The structural weight calculations for the 10 MW semi-submersible vertical-axis wind turbine are shown in

Table 10. Mass of the components of the 10 MW VAWT foundation.

Component	Mass (t)	Longitudinal COG (m)	Transverse COG (m)	Vertical COG (m)
Components above the platform	788.0	1.181	0	74.330
Pontoon shell	1700.0	0	0	−14.000
Column shell	1700.6	0	0	1.500
Outfitting	200.0	0	0	15.000
Equipment allowance	200.0	0	0	−8.000
Total	4588.0	0.203	0	8.440

. The floating platform’s weight was estimated by using steel plates with thickness of 0.04 m for its construction, resulting in a total steel weight of 3400.0 tons. The total weight of the floating foundation for the 10 MW vertical-axis wind turbine is approximately 4588.0 tons, with the center of gravity located 8.440 m above the waterline. This positioning may lead to instability in the floating wind turbine system. To address this issue, the use of a ballast with a lower center of gravity will be discussed in the subsequent sections.

5.4. Ballast Calculation

The buoyancy of the 10 MW semi-submersible wind turbine, or its displacement, is 12,941.2 tons. According to Table 10, the buoyancy provided by the floating foundation significantly exceeds the gravitational force by 8353.2 tons. This excess buoyancy needs to be balanced by adding ballast weight. The ballast design for the 10 MW vertical-axis wind turbine foundation is detailed in

Table 11. Ballast mass of the 10 MW VAWT foundation.

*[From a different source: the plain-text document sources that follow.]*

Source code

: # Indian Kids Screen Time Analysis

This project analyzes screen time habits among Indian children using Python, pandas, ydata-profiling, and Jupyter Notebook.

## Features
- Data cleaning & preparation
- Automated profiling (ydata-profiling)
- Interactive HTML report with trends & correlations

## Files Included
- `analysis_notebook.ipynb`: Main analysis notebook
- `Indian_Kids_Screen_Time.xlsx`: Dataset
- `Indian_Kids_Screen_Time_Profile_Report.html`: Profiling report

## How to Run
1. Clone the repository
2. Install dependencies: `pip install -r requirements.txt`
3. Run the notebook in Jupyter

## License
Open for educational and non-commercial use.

Component	Mass (t)	Longitudinal COG (m)	Transverse COG (m)	Vertical COG (m)
Pontoon	6703.2	0	0	−14.000
Column	1650.0	0	0	−2.795
Total	8353.2	0	0	−11.787

. In this design, seawater is used as ballast, with the ballast water distributed only in the side columns and lower floating boxes, which provide adequate space for it. The current ballast design does not account for the vertical tension from the mooring system; thus, some ballast will be removed in the final design to balance the vertical forces from the mooring system.

5.5. Stability Analysis

Stability analysis requires estimating the static tilt angle at which the overturning moment and restoring moment are balanced. The floating wind turbine should maintain a small static tilt angle to ensure that the plane of the rotor is as vertical as possible to the incoming wind. The restoring force coefficient in the pitch direction can be calculated using the following formula:

$$\begin{array}{ll}{C}_{55}& ={\rho }_{water}g\nabla \overline{G{M}_L}\\ & ={\rho }_{water}g\nabla \left({\displaystyle \frac{{\int }_{A_w}{x}^{2}dS}{\nabla }}+z_B-z_G\right)\\ & =2.03\times {10}^6\hspace{0.25em}\mathrm{k}\mathrm{N}\cdot \mathrm{m}/\mathrm{r}\mathrm{a}\mathrm{d},\end{array}$$

(1)

where ∇ is the displacement volume, $A_w$ is the waterline area, $z_B$ is the vertical coordinate of the center of buoyancy, $z_G$ is the vertical coordinate of the center of gravity, and $\overline{G{M}_L}$ is the longitudinal metacentric height.

Assuming that the center of rotation under the overturning moment of the floating wind turbine is the metacenter, the overturning moment can be estimated as follows:

$$\begin{array}{ll}{M}_{overturning}& =T\times \left(z_{hub}-\left(\overline{G{M}_L}+z_G\right)\right)\\ & =1.75\times {10}^5\hspace{0.25em}\mathrm{k}\mathrm{N}\cdot \mathrm{m}.\end{array}$$

(2)

After determining the restoring force coefficient in the surge direction and the overturning moment, the static tilt angle can be calculated as follows:

$$\begin{array}{c}{\theta }_{static}={\displaystyle \frac{M_{overturning}}{C_{55}}}=4.94 \mathrm{d}\mathrm{e}\mathrm{g}.\end{array}$$

(3)

Assuming that the center of rotation under the overturning moment of the floating wind turbine is the metacenter, the overturning moment can be estimated as follows: Stability analysis requires estimating the static tilt angle at which the overturning moment and restoring moment are balanced. The floating wind turbine should maintain a small static tilt angle to ensure that the plane of the rotor is as vertical as possible to the incoming wind.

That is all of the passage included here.